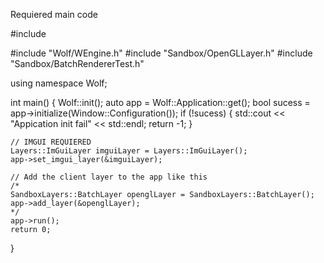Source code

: Requiered main code


#include <iostream>

#include "Wolf/WEngine.h"
#include "Sandbox/OpenGLLayer.h"
#include "Sandbox/BatchRendererTest.h"

using namespace Wolf;

int main()
{
	Wolf::init();
	auto app = Wolf::Application::get();
	bool sucess = app->initialize(Window::Configuration());
	if (!sucess)
	{
		std::cout << "Appication init fail" << std::endl;
		return -1;
	}

	// IMGUI REQUIERED
	Layers::ImGuiLayer imguiLayer = Layers::ImGuiLayer();
	app->set_imgui_layer(&imguiLayer);

	// Add the client layer to the app like this
	/*
	SandboxLayers::BatchLayer openglLayer = SandboxLayers::BatchLayer();
	app->add_layer(&openglLayer);
	*/
	app->run();
	return 0;
}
--*--
BRIEF
From the listing above, pick out each line where the word "include" appears.

OUTPUT FOR THIS TASK
#include <iostream>
#include "Wolf/WEngine.h"
#include "Sandbox/OpenGLLayer.h"
#include "Sandbox/BatchRendererTest.h"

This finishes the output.